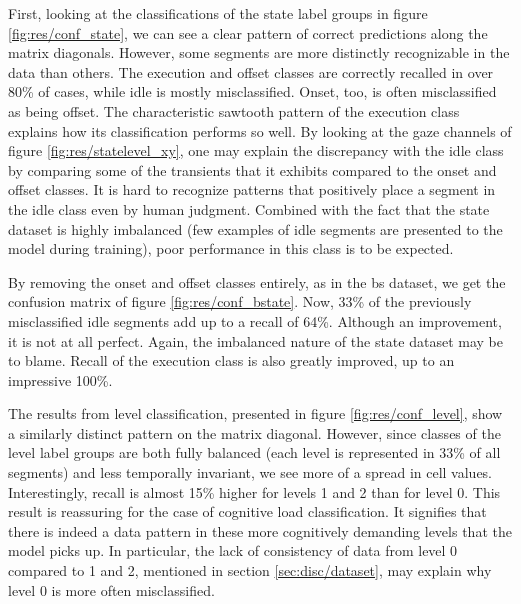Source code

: First, looking at the classifications of the state label groups in figure \ref{fig:res/conf_state}, we can see a clear pattern of correct predictions along the matrix diagonals. However, some segments are more distinctly recognizable in the data than others. The execution and offset classes are correctly recalled in over 80\% of cases, while idle is mostly misclassified. Onset, too, is often misclassified as being offset. The characteristic sawtooth pattern of the execution class explains how its classification performs so well. By looking at the gaze channels of figure \ref{fig:res/statelevel_xy}, one may explain the discrepancy with the idle class by comparing some of the transients that it exhibits compared to the onset and offset classes. It is hard to recognize patterns that positively place a segment in the idle class even by human judgment. Combined with the fact that the state dataset is highly imbalanced (few examples of idle segments are presented to the model during training), poor performance in this class is to be expected.

By removing the onset and offset classes entirely, as in the \acrshort{bs} dataset, we get the confusion matrix of figure \ref{fig:res/conf_bstate}. Now, 33\% of the previously misclassified idle segments add up to a recall of 64\%. Although an improvement, it is not at all perfect. Again, the imbalanced nature of the state dataset may be to blame. Recall of the execution class is also greatly improved, up to an impressive 100\%.

The results from level classification, presented in figure \ref{fig:res/conf_level}, show a similarly distinct pattern on the matrix diagonal. However, since classes of the level label groups are both fully balanced (each level is represented in 33\% of all segments) and less temporally invariant, we see more of a spread in cell values. Interestingly, recall is almost 15\% higher for levels 1 and 2 than for level 0. This result is reassuring for the case of cognitive load classification. It signifies that there is indeed a data pattern in these more cognitively demanding levels that the model picks up. In particular, the lack of consistency of data from level 0 compared to 1 and 2, mentioned in section \ref{sec:disc/dataset}, may explain why level 0 is more often misclassified. 



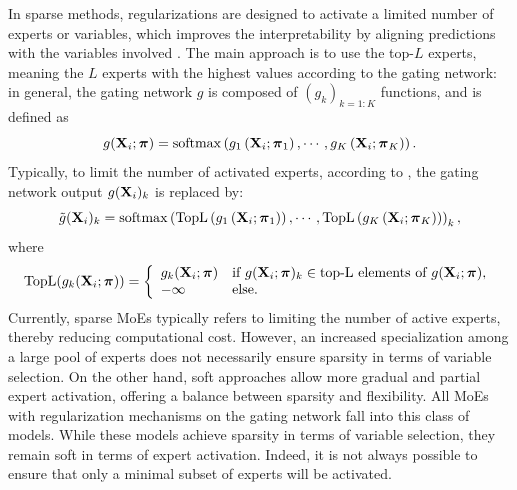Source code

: In sparse methods, regularizations are designed to activate a limited number of experts or variables, which improves the interpretability by aligning predictions with the variables involved \citep{zhou2022mixture}. 
The main approach is to use the top-$L$ experts, meaning the $L$ experts with the highest values according to the gating network:
%
in general, the gating network $g$ is composed of $(g_k)_{k=1:K}$ functions, and is defined as
\begin{equation}
    g(\mathbf{X}_i ; \boldsymbol{\pi}) = \operatorname{softmax} \left(g_1\left(\mathbf{X}_i ; \boldsymbol{\pi}_1 \right), \cdots, g_K\left(\mathbf{X}_i ; \boldsymbol{\pi}_K \right) \right). 
\end{equation}
Typically, to limit the number of activated experts, according to \cite{cai2024survey}, the gating network output $g(\mathbf{X}_i)_k$ is replaced by:
\begin{equation}
\label{eq:g_k}
    \tilde{g}(\mathbf{X}_i)_k = \operatorname{softmax}\left(\operatorname{TopL}\left( g_1\left(\mathbf{X}_i; \boldsymbol{\pi}_1\right) \right),\cdots,\operatorname{TopL}\left(g_K\left(\mathbf{X}_i; \boldsymbol{\pi}_K\right)\right) \right)_k,
\end{equation}
where 
\begin{equation}
    \operatorname{TopL}(g_k(\mathbf{X}_i; \boldsymbol{\pi})) = \left\{
    \begin{array}{ll}
        g_k(\mathbf{X}_i; \boldsymbol{\pi}) & \mbox{if } g(\mathbf{X}_i; \boldsymbol{\pi})_k \in \text{top-L elements of } g(\mathbf{X}_i; \boldsymbol{\pi}), \\
        -\infty & \mbox{else.} 
    \end{array}
    \right.
\end{equation}
%
Currently, sparse MoEs typically refers to limiting the number of active experts, thereby reducing computational cost. However, an increased specialization among a large pool of experts does not necessarily ensure sparsity in terms of variable selection.
%
On the other hand, soft approaches allow more gradual and partial expert activation, offering a balance between sparsity and flexibility. 
All MoEs with regularization mechanisms on the gating network fall into this class of models. 
While these models achieve sparsity in terms of variable selection, they remain soft in terms of expert activation. Indeed, it is not always possible to ensure that only a minimal subset of experts will be activated.

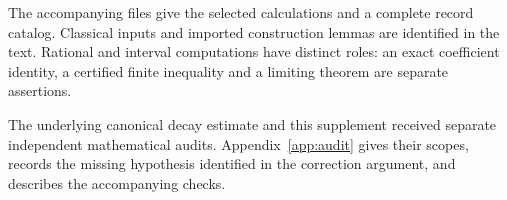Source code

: The accompanying files give the selected calculations and a complete
record catalog. Classical inputs and imported construction lemmas are
identified in the text. Rational and interval computations have distinct
roles: an exact coefficient identity, a certified finite inequality and
a limiting theorem are separate assertions.

The underlying canonical decay estimate and this supplement received
separate independent mathematical audits. Appendix~\ref{app:audit} gives
their scopes, records the missing hypothesis identified in the correction
argument, and describes the accompanying checks.

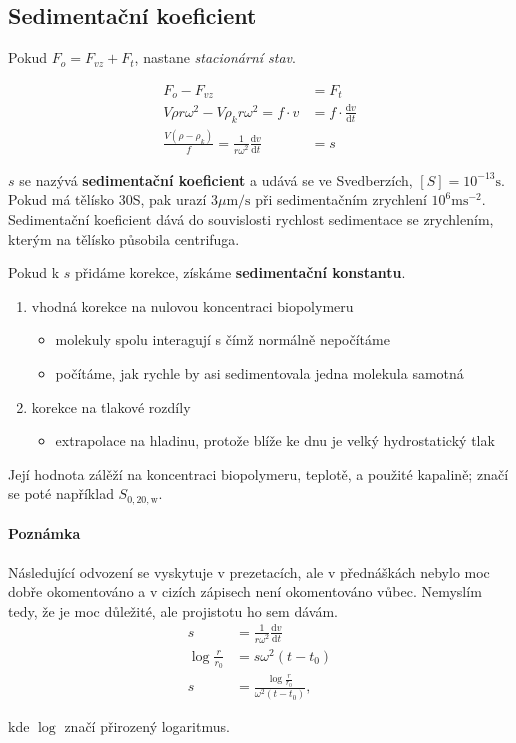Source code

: \documentclass[DIV=8]{scrreprt}
\newcommand{\mybox}[2]{
    \paragraph{#1} #2
}
\begin{document}
\subsection{Sedimentační koeficient} \label{Sedimentační koeficient}


Pokud \(F_o = F_{vz} + F_t\), nastane \emph{stacionární stav}.

\begin{align*}F_o - F_{vz} &= F_t \\
V \rho r  \omega^2 - V  \rho_k  r  \omega^2 = f \cdot v &= f \cdot \frac{\text{d}v}{\text{d}t} \\
\frac{V (\rho - \rho_k)}{f} = \frac{1}{r \omega^2} \frac{\text{d}v}{\text{d}t} &= s\end{align*}


\(s\) se nazývá \textbf{sedimentační koeficient} a udává se ve Svedberzích, \([S] = 10^{-13}\text{s}\). Pokud má tělísko 30S, pak urazí 3\(\mu \text{m}/\text{s}\) při sedimentačním zrychlení \(10^6 \text{ms}^{-2}\). Sedimentační koeficient dává do souvislosti rychlost sedimentace se zrychlením, kterým na tělísko působila centrifuga.

Pokud k \(s\) přidáme korekce, získáme \textbf{sedimentační konstantu}.
\begin{enumerate}[nosep]
    \item vhodná korekce na nulovou koncentraci biopolymeru
\begin{itemize}[nosep]
    \item molekuly spolu interagují s čímž normálně nepočítáme
    \item počítáme, jak rychle by asi sedimentovala jedna molekula samotná
\end{itemize}

    \item korekce na tlakové rozdíly
\begin{itemize}[nosep]
    \item extrapolace na hladinu, protože blíže ke dnu je velký hydrostatický tlak
\end{itemize}

\end{enumerate}


Její hodnota zálěží na koncentraci biopolymeru, teplotě, a použité kapalině; značí se poté například \(S_{0, 20, \text{w}}\).

\mybox{Poznámka}{Následující odvození se vyskytuje v prezetacích, ale v přednáškách nebylo moc dobře okomentováno a v cizích zápisech není okomentováno vůbec. Nemyslím tedy, že je moc důležité, ale projistotu ho sem dávám.
\begin{align*}s &= \frac{1}{r \omega^2} \frac{\text{d}v}{\text{d}t} \\
\log \frac{r}{r_0} &= s \omega^2 (t - t_0) \\
s & = \frac{\log \frac{r}{r_0}}{\omega^2 (t - t_0)},\end{align*}

kde \(\log\) značí přirozený logaritmus.}
\end{document}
════
What the task requires:
The lines to copy are those above that contain "Pokud".

Response box:
Pokud \(F_o = F_{vz} + F_t\), nastane \emph{stacionární stav}.
\(s\) se nazývá \textbf{sedimentační koeficient} a udává se ve Svedberzích, \([S] = 10^{-13}\text{s}\). Pokud má tělísko 30S, pak urazí 3\(\mu \text{m}/\text{s}\) při sedimentačním zrychlení \(10^6 \text{ms}^{-2}\). Sedimentační koeficient dává do souvislosti rychlost sedimentace se zrychlením, kterým na tělísko působila centrifuga.
Pokud k \(s\) přidáme korekce, získáme \textbf{sedimentační konstantu}.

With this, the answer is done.